The advocates made the call on Tuesday, July 15, 2025, in Abuja in separate interviews on the sidelines of the West Africa Climate Justice Roundtable.

The dialogue was part of preparations for the 30th Conference of Parties (COP30) coming up in Brazil.

The Director, Health of Mother Earth Foundation (HOMEF), Dr Nnimmo Bassey, said that Africa should demand the recognition and payment of climate debt.

He explained that western countries that exploited resources in Africa and destroyed the environment in the process should be made to pay.

“African countries should demand for the recognition and payment of climate debt because the continent has been raped for hundreds of years and it is time for someone to pay for it.

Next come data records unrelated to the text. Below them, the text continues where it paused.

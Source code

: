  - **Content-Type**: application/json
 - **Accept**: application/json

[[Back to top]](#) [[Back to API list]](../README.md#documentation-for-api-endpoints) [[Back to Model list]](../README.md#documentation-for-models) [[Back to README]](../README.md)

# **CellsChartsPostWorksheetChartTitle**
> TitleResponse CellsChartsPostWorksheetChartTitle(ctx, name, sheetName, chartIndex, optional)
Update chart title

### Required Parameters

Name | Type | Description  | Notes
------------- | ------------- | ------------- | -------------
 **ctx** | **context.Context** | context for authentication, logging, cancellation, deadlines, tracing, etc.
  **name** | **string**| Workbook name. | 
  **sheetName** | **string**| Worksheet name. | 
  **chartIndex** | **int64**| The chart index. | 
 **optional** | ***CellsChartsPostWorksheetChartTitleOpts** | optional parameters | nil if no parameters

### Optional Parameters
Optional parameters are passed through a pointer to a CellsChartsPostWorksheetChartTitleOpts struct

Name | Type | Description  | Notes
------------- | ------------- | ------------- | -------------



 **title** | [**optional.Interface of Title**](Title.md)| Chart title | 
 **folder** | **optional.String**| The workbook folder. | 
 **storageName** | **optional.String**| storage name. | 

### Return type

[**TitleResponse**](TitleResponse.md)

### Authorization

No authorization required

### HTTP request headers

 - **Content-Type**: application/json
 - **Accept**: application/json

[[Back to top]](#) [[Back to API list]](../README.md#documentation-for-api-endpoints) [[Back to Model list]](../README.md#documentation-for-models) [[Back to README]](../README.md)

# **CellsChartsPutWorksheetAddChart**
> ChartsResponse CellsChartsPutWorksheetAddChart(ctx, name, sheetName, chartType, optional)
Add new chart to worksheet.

“Climate financing will not do it, it is a pre-colonial, colonial and ongoing climate debt, it should be recognise for what it is and we should demand for it.

“We must demand that our environment is treated with respect, our people have the right to live with dignity,” he said.

Bassey said that there is need for climate justice for Nigeria with regard to gas flaring, oil spillage and an audit of the entire oil producing belt.

Also speaking, Mr Kwami Kpondzo, Team Lead from the Centre for Environmental Justice in Togo, said that countries across West Africa face a common plight.

He said that pollution and environmental destruction were caused by oil and gas extraction, large-scale mining, and industrial plantations, destruction of biodiversity, polluted waters, loss of community land across the subregion.

The activist warned against the increasing use of monoculture plantations such as palm oil and eucalyptus, promoted under carbon market schemes.

According to him, these plantations are marketed as climate solutions but are destroying livelihoods and ecosystems.

Ahead of the COP30, Kpondzo called for a united front among grassroots, agroecology, gender justice, and anti-extraction movements across West Africa.

“We cannot fight in isolation, we must speak with one voice, because climate change is connected to agriculture, to food security, to women’s rights, to everything,” he said.

Kpondzo said that, as activists, they were not waiting for world leaders to change the system, saying that they will continue to raise voices, build movements, and demand justice, for silence in the face of oppression was not an option.